» **What this task involves**: Each record below should be printed exactly as it was written.

» **Data records**:
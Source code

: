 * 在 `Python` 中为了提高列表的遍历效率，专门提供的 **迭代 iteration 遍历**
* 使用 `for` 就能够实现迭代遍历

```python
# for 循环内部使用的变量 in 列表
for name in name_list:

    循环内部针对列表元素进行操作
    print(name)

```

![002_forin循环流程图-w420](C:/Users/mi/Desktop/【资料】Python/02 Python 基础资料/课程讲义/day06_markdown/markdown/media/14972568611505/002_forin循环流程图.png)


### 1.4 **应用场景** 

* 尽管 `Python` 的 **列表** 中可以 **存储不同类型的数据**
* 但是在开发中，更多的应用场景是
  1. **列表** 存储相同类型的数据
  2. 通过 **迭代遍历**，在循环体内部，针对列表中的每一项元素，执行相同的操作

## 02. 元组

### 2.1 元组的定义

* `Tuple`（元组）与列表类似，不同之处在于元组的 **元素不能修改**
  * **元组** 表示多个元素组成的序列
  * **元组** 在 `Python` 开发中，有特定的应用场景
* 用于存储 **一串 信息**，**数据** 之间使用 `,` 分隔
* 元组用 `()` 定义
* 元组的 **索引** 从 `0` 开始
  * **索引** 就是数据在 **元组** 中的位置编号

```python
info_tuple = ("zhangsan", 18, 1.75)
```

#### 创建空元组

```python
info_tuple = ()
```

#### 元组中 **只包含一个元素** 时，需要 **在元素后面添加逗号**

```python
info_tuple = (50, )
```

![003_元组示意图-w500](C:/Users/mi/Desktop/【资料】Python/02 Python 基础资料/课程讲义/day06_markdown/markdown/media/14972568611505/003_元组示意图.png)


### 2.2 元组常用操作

» **Result of this task**:
Source code

: * 在 `Python` 中为了提高列表的遍历效率，专门提供的 **迭代 iteration 遍历**
* 使用 `for` 就能够实现迭代遍历

```python
# for 循环内部使用的变量 in 列表
for name in name_list:

    循环内部针对列表元素进行操作
    print(name)

```

![002_forin循环流程图-w420](C:/Users/mi/Desktop/【资料】Python/02 Python 基础资料/课程讲义/day06_markdown/markdown/media/14972568611505/002_forin循环流程图.png)


### 1.4 **应用场景** 

* 尽管 `Python` 的 **列表** 中可以 **存储不同类型的数据**
* 但是在开发中，更多的应用场景是
  1. **列表** 存储相同类型的数据
  2. 通过 **迭代遍历**，在循环体内部，针对列表中的每一项元素，执行相同的操作

## 02. 元组

### 2.1 元组的定义

* `Tuple`（元组）与列表类似，不同之处在于元组的 **元素不能修改**
  * **元组** 表示多个元素组成的序列
  * **元组** 在 `Python` 开发中，有特定的应用场景
* 用于存储 **一串 信息**，**数据** 之间使用 `,` 分隔
* 元组用 `()` 定义
* 元组的 **索引** 从 `0` 开始
  * **索引** 就是数据在 **元组** 中的位置编号

```python
info_tuple = ("zhangsan", 18, 1.75)
```

#### 创建空元组

```python
info_tuple = ()
```

#### 元组中 **只包含一个元素** 时，需要 **在元素后面添加逗号**

```python
info_tuple = (50, )
```

![003_元组示意图-w500](C:/Users/mi/Desktop/【资料】Python/02 Python 基础资料/课程讲义/day06_markdown/markdown/media/14972568611505/003_元组示意图.png)


### 2.2 元组常用操作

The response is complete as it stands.